Я должен был быстро принять несколько решений - что взять с собой и куда бежать. Осмотревшись, я увидел, как Дон приземляется по другую сторону большого заросшего травой холма к югу от меня. Это направление было для меня вне досягаемости: я ни за что не успел бы пересечь холм до того, как меня перехватят враги... К северу от меня был ещё один холм, но, в отличие от травянистого холма к югу, он был покрыт плотным подлеском джунглей. Это выглядело наилучшим доступным укрытием на тот момент. Я выхватил аварийное снаряжение из контейнера парашютной системы. При этом я случайно включил баллон с азотом, который надул мой одноместный спасательный плотик. Моментально я схватил плотик и с нечеловеческой силой, рождённой адреналином и страхом, разорвал его и отбросил в сторону. В последующие годы я несколько раз безуспешно пытался повторить этот трюк. Наконец, с аварийным снаряженим в руках, я побежал к холму. Я пересёк небольшой ручей и стал пробираться через рисовое поле. Не пройдя и десяти футов, я понял, что не смогу пересечь поле достаточно быстро по непролазной грязи. Я выбрался назад к канаве и побежал вокруг чеки. Вскоре пересёк хорошо натоптанную тропу и оказался в джунглях. Начал взбираться на холм, прокручивая в мозгу вещи, выученные во время курсов по выживанию. Я внимательно следил за тем, чтобы без необходимости не обламывать сучков и веток, и старался оставлять кусты, через которые пробирался, в первоначальном виде.
Приблизительно через сотню футов борьбы с джунглями я наткнулся на место, похожее на идеальное место для схрона - лёжку какого-то животного. Я забрался в эту дыру и забросал себя листьями и ветками. Мне едва хватило времени, чтобы перевести дух, как послышались голоса человек десяти или пятнадцати, пробирающихся через поросль и перекликающихся на своём языке. Они нашли мой парашют и активно искали меня! Мы катапультировались около 18:30 по местному времени, и я знал, что солнце зайдёт около 19:30, а сейчас примерно 19:00... Я понял: если преследователи не найдут меня до наступления темноты, я смогу за ночь увеличить разрыв между мной и ними. Я притаился, страшно потея и думая, что темнота никогда не наступит. Наконец, это случилось, но голоса упорно продолжали свой поиск, и только в 22:00 они, наконец, замерли вдалеке.

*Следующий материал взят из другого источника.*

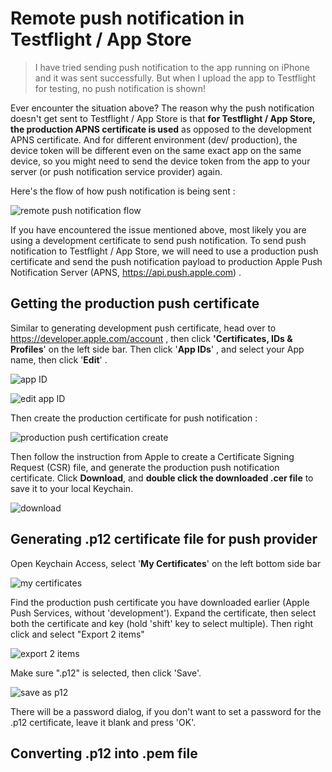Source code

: # Remote push notification in Testflight / App Store

> I have tried sending push notification to the app running on iPhone and it was sent successfully. But when I upload the app to Testflight for testing, no push notification is shown! 



Ever encounter the situation above? The reason why the push notification doesn't get sent to Testflight / App Store is that **for Testflight / App Store, the production APNS certificate is used** as opposed to the development APNS certificate. And for different environment (dev/ production), the device token will be different even on the same exact app on the same device, so you might need to send the device token from the app to your server (or push notification service provider) again.



Here's the flow of how push notification is being sent : 

![remote push notification flow](https://iosimage.s3.amazonaws.com/2019/54-remote-push-testflight/pushflow.png)



If you have encountered the issue mentioned above, most likely you are using a development certificate to send push notification. To send push notification to Testflight / App Store, we will need to use a production push certificate and send the push notification payload to production Apple Push Notification Server (APNS, https://api.push.apple.com) .





## Getting the production push certificate

Similar to generating development push certificate, head over to https://developer.apple.com/account , then click **'Certificates, IDs & Profiles**' on the left side bar. Then click '**App IDs**' , and select your App name, then click '**Edit**' .



![app ID](https://iosimage.s3.amazonaws.com/2019/54-remote-push-testflight/appID.png)

![edit app ID](https://iosimage.s3.amazonaws.com/2019/54-remote-push-testflight/editAppID.png)



Then create the production certificate for push notification : 

![production push certification create](https://iosimage.s3.amazonaws.com/2019/54-remote-push-testflight/createCertificate.png)



Then follow the instruction from Apple to create a Certificate Signing Request (CSR) file, and generate the production push notification certificate. Click **Download**, and **double click the downloaded .cer file** to save it to your local Keychain.

 

![download](https://iosimage.s3.amazonaws.com/2019/54-remote-push-testflight/downloadProd.png)



## Generating .p12 certificate file for push provider

Open Keychain Access, select '**My Certificates**' on the left bottom side bar

![my certificates](https://iosimage.s3.amazonaws.com/2019/54-remote-push-testflight/myCerts.png)

Find the production push certificate you have downloaded earlier (Apple Push Services, without 'development'). Expand the certificate, then select both the certificate and key (hold 'shift' key to select multiple). Then right click and select "Export 2 items"



![export 2 items](https://iosimage.s3.amazonaws.com/2019/54-remote-push-testflight/export2.png)



Make sure ".p12" is selected, then click 'Save'.

![save as p12](https://iosimage.s3.amazonaws.com/2019/54-remote-push-testflight/saveP12.png)



There will be a password dialog, if you don't want to set a password for the .p12 certificate, leave it blank and press 'OK'.



## Converting .p12 into .pem file



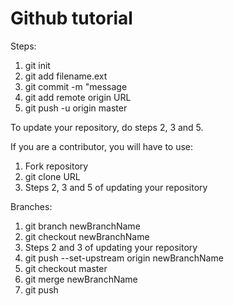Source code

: <h1>
    Github tutorial
</h1>
<p>
    Steps:
</p>
<ol>
    <li>
        git init
    </li>
    <li>
        git add filename.ext
    </li>
    <li>
        git commit -m "message
    </li>
    <li>
        git add remote origin URL
    </li>
    <li>
        git push -u origin master
    </li>
</ol>

<p>
    To update your repository, do steps 2, 3 and 5.
</p>

<p>
    If you are a contributor, you will have to use:
</p>
<ol>
    <li>
        Fork repository
    </li>
    <li>
        git clone URL
    </li>
    <li>
        Steps 2, 3 and 5 of updating your repository
    </li>
</ol>

<p>
    Branches:
</p>
<ol>
    <li>
        git branch newBranchName
    </li>
    <li>
        git checkout newBranchName
    </li>
    <li>
        Steps 2 and 3 of updating your repository
    </li>
    <li>
        git push --set-upstream origin newBranchName
    </li>
    <li>
        git checkout master
    </li>
    <li>
        git merge newBranchName
    </li>
    <li>
        git push
    </li>
</ol>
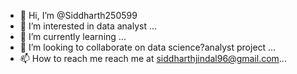 - 👋 Hi, I’m @Siddharth250599
- 👀 I’m interested in data analyst ...
- 🌱 I’m currently learning ...
- 💞️ I’m looking to collaborate on data science?analyst project ...
- 📫 How to reach me 
reach me at siddharthjindal96@gmail.com...

<!---
Siddharth250599/Siddharth250599 is a ✨ special ✨ repository because its `README.md` (this file) appears on your GitHub profile.
You can click the Preview link to take a look at your changes.
--->
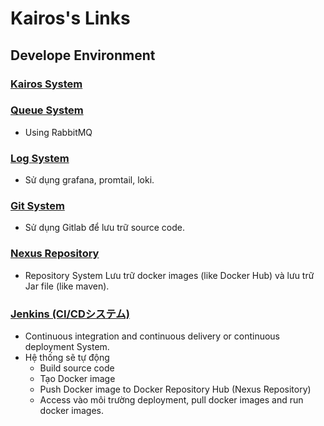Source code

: # Kairos's Links

## Develope Environment

### [Kairos System](http://192.168.210.201:4200/)

### [Queue System](http://192.168.210.201:15672)

- Using RabbitMQ

### [Log System](http://192.168.210.201:3000/)

- Sử dụng grafana, promtail, loki.

### [Git System](http://192.168.210.201:18080/)

- Sử dụng Gitlab để lưu trữ source code.

### [Nexus Repository](http://192.168.210.201:18081/)

- Repository System Lưu trữ docker images (like Docker Hub) và lưu trữ Jar file (like maven).

### [Jenkins (CI/CDシステム)](http://192.168.210.201:18083/)

- Continuous integration and continuous delivery or continuous deployment System.
- Hệ thống sẽ tự động
  - Build source code
  - Tạo Docker image
  - Push Docker image to Docker Repository Hub (Nexus Repository)
  - Access vào môi trường deployment, pull docker images and run docker images.

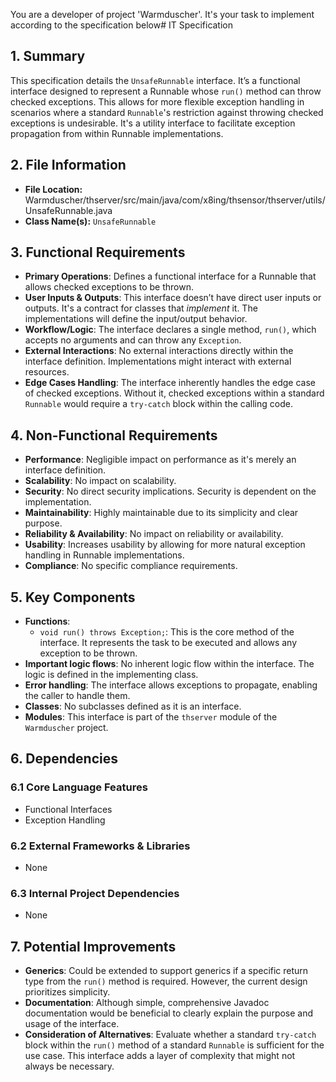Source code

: You are a developer of project 'Warmduscher'. It's your task to implement according to the specification below# IT Specification

## 1. Summary

This specification details the `UnsafeRunnable` interface. It’s a functional interface designed to represent a Runnable whose `run()` method can throw checked exceptions. This allows for more flexible exception handling in scenarios where a standard `Runnable`'s restriction against throwing checked exceptions is undesirable.  It's a utility interface to facilitate exception propagation from within Runnable implementations.

## 2. File Information

- **File Location:** Warmduscher/thserver/src/main/java/com/x8ing/thsensor/thserver/utils/UnsafeRunnable.java
- **Class Name(s):** `UnsafeRunnable`

## 3. Functional Requirements

- **Primary Operations**: Defines a functional interface for a Runnable that allows checked exceptions to be thrown.
- **User Inputs & Outputs**:  This interface doesn’t have direct user inputs or outputs. It's a contract for classes that *implement* it.  The implementations will define the input/output behavior.
- **Workflow/Logic**: The interface declares a single method, `run()`, which accepts no arguments and can throw any `Exception`.
- **External Interactions**: No external interactions directly within the interface definition.  Implementations might interact with external resources.
- **Edge Cases Handling**: The interface inherently handles the edge case of checked exceptions. Without it, checked exceptions within a standard `Runnable` would require a `try-catch` block within the calling code.

## 4. Non-Functional Requirements

- **Performance**: Negligible impact on performance as it's merely an interface definition.
- **Scalability**: No impact on scalability.
- **Security**: No direct security implications. Security is dependent on the implementation.
- **Maintainability**: Highly maintainable due to its simplicity and clear purpose.
- **Reliability & Availability**: No impact on reliability or availability.
- **Usability**: Increases usability by allowing for more natural exception handling in Runnable implementations.
- **Compliance**: No specific compliance requirements.

## 5. Key Components

- **Functions**:
    - `void run() throws Exception;`: This is the core method of the interface. It represents the task to be executed and allows any exception to be thrown.
- **Important logic flows**:  No inherent logic flow within the interface. The logic is defined in the implementing class.
- **Error handling**: The interface allows exceptions to propagate, enabling the caller to handle them.
- **Classes**: No subclasses defined as it is an interface.
- **Modules**: This interface is part of the `thserver` module of the `Warmduscher` project.

## 6. Dependencies

### 6.1 Core Language Features
- Functional Interfaces
- Exception Handling

### 6.2 External Frameworks & Libraries
- None

### 6.3 Internal Project Dependencies
- None

## 7. Potential Improvements

- **Generics**:  Could be extended to support generics if a specific return type from the `run()` method is required. However, the current design prioritizes simplicity.
- **Documentation**: Although simple, comprehensive Javadoc documentation would be beneficial to clearly explain the purpose and usage of the interface.
- **Consideration of Alternatives**: Evaluate whether a standard `try-catch` block within the `run()` method of a standard `Runnable` is sufficient for the use case. This interface adds a layer of complexity that might not always be necessary.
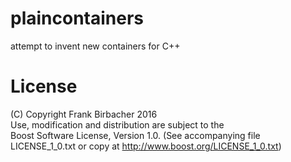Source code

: # plaincontainers
attempt to invent new containers for C++

# License
(C) Copyright Frank Birbacher 2016  
Use, modification and distribution are subject to the  
Boost Software License, Version 1.0. (See accompanying file  
LICENSE_1_0.txt or copy at http://www.boost.org/LICENSE_1_0.txt)  
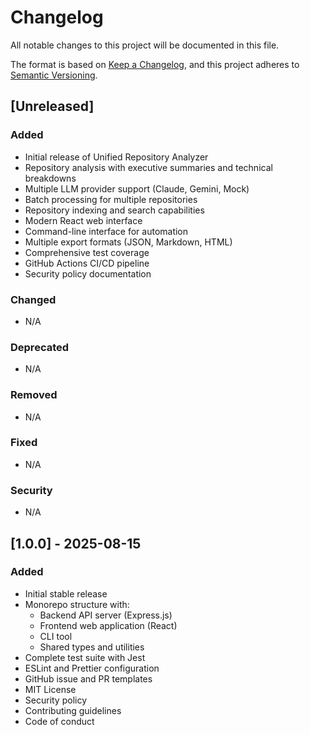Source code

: # Changelog

All notable changes to this project will be documented in this file.

The format is based on [Keep a Changelog](https://keepachangelog.com/en/1.0.0/),
and this project adheres to [Semantic Versioning](https://semver.org/spec/v2.0.0.html).

## [Unreleased]

### Added
- Initial release of Unified Repository Analyzer
- Repository analysis with executive summaries and technical breakdowns
- Multiple LLM provider support (Claude, Gemini, Mock)
- Batch processing for multiple repositories
- Repository indexing and search capabilities
- Modern React web interface
- Command-line interface for automation
- Multiple export formats (JSON, Markdown, HTML)
- Comprehensive test coverage
- GitHub Actions CI/CD pipeline
- Security policy documentation

### Changed
- N/A

### Deprecated
- N/A

### Removed
- N/A

### Fixed
- N/A

### Security
- N/A

## [1.0.0] - 2025-08-15

### Added
- Initial stable release
- Monorepo structure with:
  - Backend API server (Express.js)
  - Frontend web application (React)
  - CLI tool
  - Shared types and utilities
- Complete test suite with Jest
- ESLint and Prettier configuration
- GitHub issue and PR templates
- MIT License
- Security policy
- Contributing guidelines
- Code of conduct

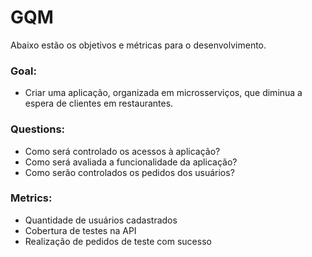 # GQM
Abaixo estão os objetivos e métricas para o desenvolvimento.

### Goal:
* Criar uma aplicação, organizada em microsserviços, que diminua a espera de clientes em restaurantes.

### Questions:
* Como será controlado os acessos à aplicação?
* Como será avaliada a funcionalidade da aplicação?
* Como serão controlados os pedidos dos usuários?

### Metrics:
* Quantidade de usuários cadastrados
* Cobertura de testes na API
* Realização de pedidos de teste com sucesso
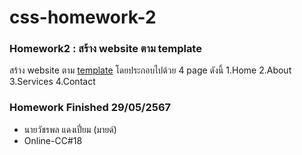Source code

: # css-homework-2
### Homework2 : สร้าง website ตาม template
สร้าง website ตาม [template](https://www.wix.com/website-template/view/html/1905?siteId=bf6aeb61-6d03-4b41-9d17-41510aea2db8&metaSiteId=a82e916a-5f83-4c62-ad07-53c98a45a9e6&originUrl=https%3A%2F%2Fwww.wix.com%2Fwebsite%2Ftemplates&tpClick=view_button) โดยประกอบไปด้วย 4 page ดังนี้
1.Home
2.About
3.Services
4.Contact

### Homework Finished 29/05/2567
- นายวัชรพล แดงเปี่ยม (มายด์)
- Online-CC#18
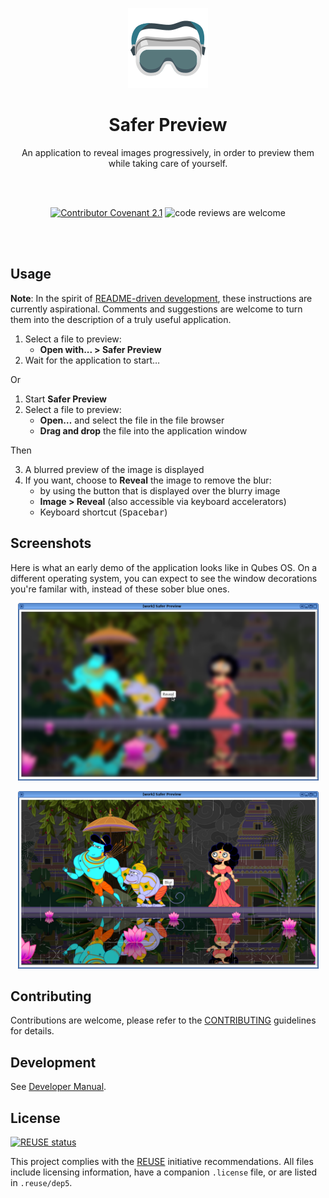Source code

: <!--
SPDX-FileCopyrightText: 2023 Gonzalo Bulnes Guilpain

SPDX-License-Identifier: AGPL-3.0-or-later
-->

<p align='center'><img width="128" src='./docs/icon.png' alt="An emoji representing dark protective goggles"/></p>
<h1 align='center'>Safer Preview</h1>
<p align="center">An application to reveal images progressively, in order to preview them while taking care of yourself.</p>
<br /><br />
<p align="center">
<a href="CODE_OF_CONDUTCT.md"><img src="https://img.shields.io/badge/contributor%20covenant-2.1-blueviolet" alt="Contributor Covenant 2.1"/></a>
<img src="https://img.shields.io/badge/code%20review-welcome-e7359e.svg?style=popout" alt="code reviews are welcome"/>

</p>
<br /><br />

## Usage

**Note**: In the spirit of [README-driven development][rdd], these instructions are currently aspirational. Comments and suggestions are welcome to turn them into the description of a truly useful application.

1. Select a file to preview:
   - **Open with... > Safer Preview**
2. Wait for the application to start…

Or

1. Start **Safer Preview**
2. Select a file to preview:
   - **Open…** and select the file in the file browser
   - **Drag and drop** the file into the application window

Then

3. A blurred preview of the image is displayed
4. If you want, choose to **Reveal** the image to remove the blur:
   - by using the button that is displayed over the blurry image
   - **Image > Reveal** (also accessible via keyboard accelerators)
   - Keyboard shortcut (<kbd>Spacebar</kbd>)

[rdd]: https://tom.preston-werner.com/2010/08/23/readme-driven-development.html

## Screenshots

Here is what an early demo of the application looks like in Qubes OS. On a different operating system, you can expect to see the window decorations you're familar with, instead of these sober blue ones.

<p align="center"><img width="481" height="284" title="Screenshot of the application displaying a blurred still of Sita Sings the Blues by Nina Paley" alt="Screenshot of the application displaying a blurred still of Sita Sings the Blues by Nina Paley" src="docs/demo-with-blur.png" /></p>

<p align="center"><img width="481" height="284" title="Screenshot of the application displaying a still of Sita Sings the Blues by Nina Paley, without any blur" alt="Screenshot of the application displaying a still of Sita Sings the Blues by Nina Paley, without any blur" src="docs/demo-without-blur.png" /></p>

## Contributing

Contributions are welcome, please refer to the [CONTRIBUTING](CONTRIBUTING.md) guidelines for details.

## Development

See [Developer Manual](docs/developer_manual).

## License

[![REUSE status](https://api.reuse.software/badge/github.com/gonzalo-bulnes/safer-preview)](https://api.reuse.software/info/github.com/gonzalo-bulnes/safer-preview)

This project complies with the [REUSE][reuse] initiative recommendations. All files include licensing information, have a companion `.license` file, or are listed in `.reuse/dep5`.

[reuse]: https://reuse.software
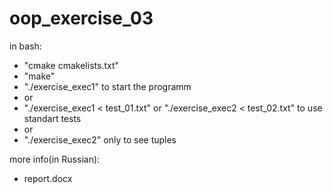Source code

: # oop_exercise_03

in bash:
- "cmake cmakelists.txt"
- "make"
- "./exercise_exec1" to start the programm
- or
- "./exercise_exec1 < test_01.txt" or "./exercise_exec2 < test_02.txt" to use standart tests
- or
- "./exercise_exec2" only to see tuples

more info(in Russian):
- report.docx
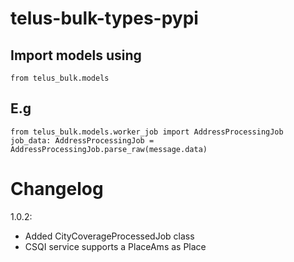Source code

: # telus-bulk-types-pypi

## Import models using

    from telus_bulk.models

## E.g
    from telus_bulk.models.worker_job import AddressProcessingJob
    job_data: AddressProcessingJob = AddressProcessingJob.parse_raw(message.data)

# Changelog
1.0.2:
- Added CityCoverageProcessedJob class
- CSQI service supports a PlaceAms as Place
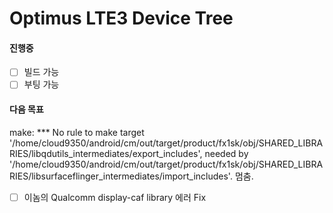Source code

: # Optimus LTE3 Device Tree

#### 진행중
- [ ] 빌드 가능
- [ ] 부팅 가능

#### 다음 목표

make: *** No rule to make target '/home/cloud9350/android/cm/out/target/product/fx1sk/obj/SHARED_LIBRARIES/libqdutils_intermediates/export_includes', needed by '/home/cloud9350/android/cm/out/target/product/fx1sk/obj/SHARED_LIBRARIES/libsurfaceflinger_intermediates/import_includes'.  멈춤.

- [ ] 이놈의 Qualcomm display-caf library 에러 Fix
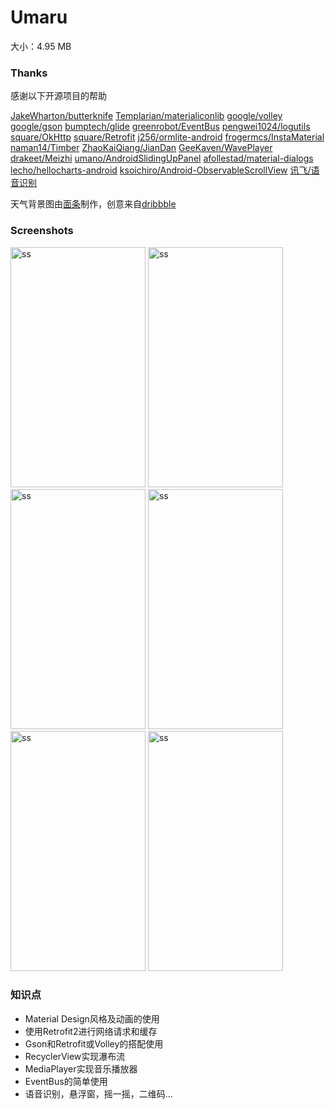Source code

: # Umaru

大小：4.95 MB

### Thanks
感谢以下开源项目的帮助

[JakeWharton/butterknife](https://github.com/JakeWharton/butterknife)
[Templarian/materialiconlib](https://materialdesignicons.com)
[google/volley](https://android.googlesource.com/platform/frameworks/volley/)
[google/gson](https://github.com/google/gson)
[bumptech/glide](https://github.com/bumptech/glide)
[greenrobot/EventBus](https://github.com/greenrobot/EventBus)
[pengwei1024/logutils](https://github.com/pengwei1024/LogUtils)
[square/OkHttp](http://square.github.io/okhttp/)
[square/Retrofit](http://square.github.io/retrofit/)
[j256/ormlite-android](http://ormlite.com/)
[frogermcs/InstaMaterial](https://github.com/frogermcs/InstaMaterial)
[naman14/Timber](https://github.com/naman14/Timber)
[ZhaoKaiQiang/JianDan](https://github.com/ZhaoKaiQiang/JianDan)
[GeeKaven/WavePlayer](https://github.com/GeeKaven/WavePlayer)
[drakeet/Meizhi](https://github.com/drakeet/Meizhi)
[umano/AndroidSlidingUpPanel](https://github.com/umano/AndroidSlidingUpPanel)
[afollestad/material-dialogs](https://github.com/afollestad/material-dialogs)
[lecho/hellocharts-android](https://github.com/lecho/hellocharts-android)
[ksoichiro/Android-ObservableScrollView](https://github.com/ksoichiro/Android-ObservableScrollView)
[讯飞/语音识别](http://www.xfyun.cn/services/voicedictation)

天气背景图由[面条](https://www.zhihu.com/people/lsxiao)制作，创意来自[dribbble](https://dribbble.com/shots/2249390-Material-Weather-App-Concept-Dark/attachments/420404)

### Screenshots

<img src="http://7xq3d5.com1.z0.glb.clouddn.com/Screenshot_20160305-203718%5B1%5D.png" alt="ss" title="screenshot" width="216" height="384" />
<img src="http://7xq3d5.com1.z0.glb.clouddn.com/Screenshot_20160204-192656%5B1%5D.png" alt="ss" title="screenshot" width="216" height="384" />
<img src="http://7xq3d5.com1.z0.glb.clouddn.com/Screenshot_20160204-192849%5B1%5D.png" alt="ss" title="screenshot" width="216" height="384" />
<img src="http://7xq3d5.com1.z0.glb.clouddn.com/Screenshot_20160309-135458%5B1%5D.png" alt="ss" title="screenshot" width="216" height="384" />
<img src="http://7xq3d5.com1.z0.glb.clouddn.com/Screenshot_20160309-135542%5B1%5D.png" alt="ss" title="screenshot" width="216" height="384" />
<img src="http://7xq3d5.com1.z0.glb.clouddn.com/Screenshot_20160309-135605%5B1%5D.png" alt="ss" title="screenshot" width="216" height="384" />

### 知识点

* Material Design风格及动画的使用
* 使用Retrofit2进行网络请求和缓存
* Gson和Retrofit或Volley的搭配使用
* RecyclerView实现瀑布流
* MediaPlayer实现音乐播放器
* EventBus的简单使用
* 语音识别，悬浮窗，摇一摇，二维码...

Я пролежал в своём убежище ещё пару часов, затем решил переместиться подальше от деревни. Я снял подвесную систему и противоперегрузочный костюм, вынул нож, компас и другое снаряжение. Подвесную систему и ППК я закопал в яме, в которой отсиживался, потом двинулся в путь. Приблизительно в это время я услышал странные, почти механические звуки. Они доходили из долины внизу и напомнили мне звучание сверчка. Дон тоже слышал их со своего места и описал их, как звук проскальзывающего ремня автомобильного вентилятора или, возможно, грузовик с плохо отрегулированными клапанами. Мы так и не узнали происхождения этих звуков. Они продолжались всего минут тридцать, но, похоже, это были какие-то сигналы между людьми.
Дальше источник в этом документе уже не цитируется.